# Exercise objective
Check every line of the data and copy the ones where "backup" appears.
[Records provided — start]
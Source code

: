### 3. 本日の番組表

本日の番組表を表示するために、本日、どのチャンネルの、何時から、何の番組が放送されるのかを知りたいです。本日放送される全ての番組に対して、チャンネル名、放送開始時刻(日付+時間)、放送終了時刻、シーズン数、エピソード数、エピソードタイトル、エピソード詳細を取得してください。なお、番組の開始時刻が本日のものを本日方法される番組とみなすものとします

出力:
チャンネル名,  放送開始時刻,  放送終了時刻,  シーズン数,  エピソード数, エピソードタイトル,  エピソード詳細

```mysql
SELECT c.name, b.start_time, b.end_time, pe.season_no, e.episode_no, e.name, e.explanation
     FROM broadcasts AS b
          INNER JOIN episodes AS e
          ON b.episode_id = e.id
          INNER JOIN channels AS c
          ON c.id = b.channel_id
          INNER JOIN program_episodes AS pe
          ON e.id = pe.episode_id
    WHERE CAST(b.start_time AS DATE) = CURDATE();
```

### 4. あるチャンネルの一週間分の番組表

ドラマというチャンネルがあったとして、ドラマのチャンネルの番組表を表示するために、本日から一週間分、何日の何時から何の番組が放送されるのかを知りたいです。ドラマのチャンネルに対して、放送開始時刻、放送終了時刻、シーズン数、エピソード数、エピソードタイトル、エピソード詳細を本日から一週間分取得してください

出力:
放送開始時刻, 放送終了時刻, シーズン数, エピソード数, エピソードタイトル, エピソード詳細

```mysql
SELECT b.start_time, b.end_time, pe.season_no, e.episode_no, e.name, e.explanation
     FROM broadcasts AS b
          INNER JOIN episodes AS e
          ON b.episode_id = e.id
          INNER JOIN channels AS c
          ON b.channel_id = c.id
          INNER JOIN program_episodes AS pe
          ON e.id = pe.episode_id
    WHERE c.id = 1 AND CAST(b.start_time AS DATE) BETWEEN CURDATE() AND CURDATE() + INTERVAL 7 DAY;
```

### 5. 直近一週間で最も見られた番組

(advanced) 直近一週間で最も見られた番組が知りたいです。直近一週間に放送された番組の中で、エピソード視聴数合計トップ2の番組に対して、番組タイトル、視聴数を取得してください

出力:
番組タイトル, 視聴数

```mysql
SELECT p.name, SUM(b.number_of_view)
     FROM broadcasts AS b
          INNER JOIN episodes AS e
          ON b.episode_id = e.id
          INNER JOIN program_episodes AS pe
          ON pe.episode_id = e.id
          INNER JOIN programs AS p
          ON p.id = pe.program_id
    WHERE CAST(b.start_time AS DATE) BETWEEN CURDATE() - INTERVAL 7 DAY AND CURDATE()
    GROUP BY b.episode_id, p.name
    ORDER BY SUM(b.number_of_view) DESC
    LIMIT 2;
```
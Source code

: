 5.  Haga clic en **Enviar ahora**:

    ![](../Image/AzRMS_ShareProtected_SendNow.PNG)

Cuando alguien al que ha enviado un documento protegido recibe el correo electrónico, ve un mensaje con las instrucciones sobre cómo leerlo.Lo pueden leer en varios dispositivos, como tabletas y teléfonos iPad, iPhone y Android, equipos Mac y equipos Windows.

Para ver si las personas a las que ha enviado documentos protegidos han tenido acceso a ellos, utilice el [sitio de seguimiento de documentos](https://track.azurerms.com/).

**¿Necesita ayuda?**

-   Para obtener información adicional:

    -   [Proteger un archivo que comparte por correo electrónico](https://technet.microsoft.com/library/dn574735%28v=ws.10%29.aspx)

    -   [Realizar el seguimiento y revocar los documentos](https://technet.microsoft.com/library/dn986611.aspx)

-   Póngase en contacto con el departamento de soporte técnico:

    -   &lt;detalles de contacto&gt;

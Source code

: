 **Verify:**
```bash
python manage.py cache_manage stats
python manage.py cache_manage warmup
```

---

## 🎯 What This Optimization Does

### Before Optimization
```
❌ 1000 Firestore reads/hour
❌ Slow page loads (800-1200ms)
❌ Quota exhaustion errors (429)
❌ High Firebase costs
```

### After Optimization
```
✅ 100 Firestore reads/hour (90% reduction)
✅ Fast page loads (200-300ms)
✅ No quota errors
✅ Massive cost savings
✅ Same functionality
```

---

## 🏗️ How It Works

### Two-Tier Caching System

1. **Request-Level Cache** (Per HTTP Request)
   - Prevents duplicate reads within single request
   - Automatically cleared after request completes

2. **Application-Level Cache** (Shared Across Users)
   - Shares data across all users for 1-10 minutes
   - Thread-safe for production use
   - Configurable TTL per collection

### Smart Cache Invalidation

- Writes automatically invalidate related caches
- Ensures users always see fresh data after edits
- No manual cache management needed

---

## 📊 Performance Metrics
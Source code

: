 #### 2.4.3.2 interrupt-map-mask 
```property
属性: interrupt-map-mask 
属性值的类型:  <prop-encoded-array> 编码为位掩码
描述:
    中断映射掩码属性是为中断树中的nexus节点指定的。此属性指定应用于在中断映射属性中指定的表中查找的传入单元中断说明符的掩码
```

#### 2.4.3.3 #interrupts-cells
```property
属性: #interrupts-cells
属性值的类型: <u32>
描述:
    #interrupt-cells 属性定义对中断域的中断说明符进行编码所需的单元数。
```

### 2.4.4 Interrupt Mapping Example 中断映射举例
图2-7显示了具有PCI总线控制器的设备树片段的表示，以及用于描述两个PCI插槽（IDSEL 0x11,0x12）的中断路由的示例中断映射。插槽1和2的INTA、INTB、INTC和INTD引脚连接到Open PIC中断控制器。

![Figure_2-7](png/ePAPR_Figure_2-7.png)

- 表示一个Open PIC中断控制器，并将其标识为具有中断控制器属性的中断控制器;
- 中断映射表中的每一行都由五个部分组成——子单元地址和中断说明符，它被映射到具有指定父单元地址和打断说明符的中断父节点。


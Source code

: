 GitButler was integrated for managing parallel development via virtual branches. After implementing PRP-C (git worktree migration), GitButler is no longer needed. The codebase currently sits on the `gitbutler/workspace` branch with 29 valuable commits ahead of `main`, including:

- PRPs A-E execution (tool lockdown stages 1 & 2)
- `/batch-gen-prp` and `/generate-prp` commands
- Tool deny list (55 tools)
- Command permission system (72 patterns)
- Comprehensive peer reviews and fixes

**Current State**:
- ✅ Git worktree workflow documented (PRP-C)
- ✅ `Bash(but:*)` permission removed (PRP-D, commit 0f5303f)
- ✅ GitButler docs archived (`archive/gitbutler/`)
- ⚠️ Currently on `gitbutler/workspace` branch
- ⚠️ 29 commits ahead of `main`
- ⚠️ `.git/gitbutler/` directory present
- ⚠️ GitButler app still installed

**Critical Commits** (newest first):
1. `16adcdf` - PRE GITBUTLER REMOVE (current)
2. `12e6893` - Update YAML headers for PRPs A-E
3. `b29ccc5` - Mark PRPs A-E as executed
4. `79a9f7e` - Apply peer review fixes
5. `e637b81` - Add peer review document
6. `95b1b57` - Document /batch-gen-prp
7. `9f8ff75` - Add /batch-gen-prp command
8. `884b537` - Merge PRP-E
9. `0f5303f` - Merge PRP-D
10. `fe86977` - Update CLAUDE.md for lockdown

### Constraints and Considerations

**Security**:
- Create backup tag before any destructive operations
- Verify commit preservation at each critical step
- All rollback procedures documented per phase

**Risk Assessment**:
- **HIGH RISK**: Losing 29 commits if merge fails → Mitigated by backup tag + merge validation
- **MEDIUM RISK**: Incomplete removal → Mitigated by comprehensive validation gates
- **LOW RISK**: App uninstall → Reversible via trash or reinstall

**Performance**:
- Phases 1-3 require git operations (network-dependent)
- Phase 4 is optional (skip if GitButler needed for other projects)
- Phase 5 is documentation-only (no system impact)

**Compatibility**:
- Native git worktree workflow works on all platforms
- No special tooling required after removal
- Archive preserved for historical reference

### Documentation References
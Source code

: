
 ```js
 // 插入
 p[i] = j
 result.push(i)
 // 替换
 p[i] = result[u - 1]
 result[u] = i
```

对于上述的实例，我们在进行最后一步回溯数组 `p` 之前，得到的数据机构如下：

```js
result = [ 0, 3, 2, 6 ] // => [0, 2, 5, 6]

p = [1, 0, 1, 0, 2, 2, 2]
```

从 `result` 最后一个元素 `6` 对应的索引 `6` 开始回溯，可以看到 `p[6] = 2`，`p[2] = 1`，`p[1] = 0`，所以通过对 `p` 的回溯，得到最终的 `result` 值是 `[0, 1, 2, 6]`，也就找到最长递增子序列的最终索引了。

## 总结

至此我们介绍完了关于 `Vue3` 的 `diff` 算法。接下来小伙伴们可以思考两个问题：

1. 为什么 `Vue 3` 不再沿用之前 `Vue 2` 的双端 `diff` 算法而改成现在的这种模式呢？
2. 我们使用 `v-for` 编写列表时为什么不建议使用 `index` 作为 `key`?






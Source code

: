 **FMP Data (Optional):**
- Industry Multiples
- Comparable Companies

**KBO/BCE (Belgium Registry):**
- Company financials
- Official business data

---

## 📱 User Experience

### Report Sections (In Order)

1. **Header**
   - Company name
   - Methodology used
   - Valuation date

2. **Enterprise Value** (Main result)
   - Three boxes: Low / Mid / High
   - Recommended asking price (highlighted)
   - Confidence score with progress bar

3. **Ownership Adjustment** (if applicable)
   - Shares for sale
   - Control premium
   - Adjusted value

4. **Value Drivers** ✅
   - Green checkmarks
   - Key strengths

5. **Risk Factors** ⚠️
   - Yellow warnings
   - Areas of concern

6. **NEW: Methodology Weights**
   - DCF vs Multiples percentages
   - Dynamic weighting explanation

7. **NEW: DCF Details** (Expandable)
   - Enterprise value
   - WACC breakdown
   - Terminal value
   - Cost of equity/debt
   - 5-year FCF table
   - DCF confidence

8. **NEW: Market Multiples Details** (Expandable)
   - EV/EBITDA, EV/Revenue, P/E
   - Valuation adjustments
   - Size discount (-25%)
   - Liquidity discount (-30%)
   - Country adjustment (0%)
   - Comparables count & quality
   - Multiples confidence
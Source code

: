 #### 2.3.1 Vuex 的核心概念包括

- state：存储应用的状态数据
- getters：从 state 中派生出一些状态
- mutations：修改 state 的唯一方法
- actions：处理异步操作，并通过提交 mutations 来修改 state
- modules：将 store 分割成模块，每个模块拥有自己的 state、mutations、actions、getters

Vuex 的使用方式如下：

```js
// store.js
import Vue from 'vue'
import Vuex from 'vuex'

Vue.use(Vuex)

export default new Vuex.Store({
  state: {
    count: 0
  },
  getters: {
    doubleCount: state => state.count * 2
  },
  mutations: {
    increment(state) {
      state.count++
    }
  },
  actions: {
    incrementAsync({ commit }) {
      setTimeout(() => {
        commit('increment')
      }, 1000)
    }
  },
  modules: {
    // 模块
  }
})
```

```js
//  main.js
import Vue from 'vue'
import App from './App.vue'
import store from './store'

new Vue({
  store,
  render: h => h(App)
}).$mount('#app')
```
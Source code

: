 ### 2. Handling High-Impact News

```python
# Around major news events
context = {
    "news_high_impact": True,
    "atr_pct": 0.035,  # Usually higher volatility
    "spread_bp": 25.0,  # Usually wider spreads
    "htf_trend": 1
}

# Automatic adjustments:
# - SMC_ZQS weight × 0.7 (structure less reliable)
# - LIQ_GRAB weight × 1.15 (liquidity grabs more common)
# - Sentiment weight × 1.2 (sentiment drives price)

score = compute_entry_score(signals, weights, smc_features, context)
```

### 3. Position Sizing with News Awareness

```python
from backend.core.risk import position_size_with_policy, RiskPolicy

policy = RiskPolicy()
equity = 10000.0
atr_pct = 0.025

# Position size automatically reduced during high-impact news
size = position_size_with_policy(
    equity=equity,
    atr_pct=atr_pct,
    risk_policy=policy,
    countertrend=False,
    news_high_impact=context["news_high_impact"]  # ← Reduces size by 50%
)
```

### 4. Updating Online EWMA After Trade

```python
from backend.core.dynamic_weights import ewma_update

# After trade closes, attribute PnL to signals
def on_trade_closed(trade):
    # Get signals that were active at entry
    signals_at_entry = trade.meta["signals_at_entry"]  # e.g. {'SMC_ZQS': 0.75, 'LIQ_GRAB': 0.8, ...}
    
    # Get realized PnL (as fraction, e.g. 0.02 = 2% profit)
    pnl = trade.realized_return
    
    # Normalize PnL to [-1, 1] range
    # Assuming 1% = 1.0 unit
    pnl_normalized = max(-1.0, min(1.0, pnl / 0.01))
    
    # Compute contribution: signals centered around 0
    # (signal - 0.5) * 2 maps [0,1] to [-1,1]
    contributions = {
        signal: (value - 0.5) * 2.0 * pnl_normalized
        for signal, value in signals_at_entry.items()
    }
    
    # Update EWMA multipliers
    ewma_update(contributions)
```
[Records provided — finish]
# Exercise response
- Create backup tag before any destructive operations
- **HIGH RISK**: Losing 29 commits if merge fails → Mitigated by backup tag + merge validation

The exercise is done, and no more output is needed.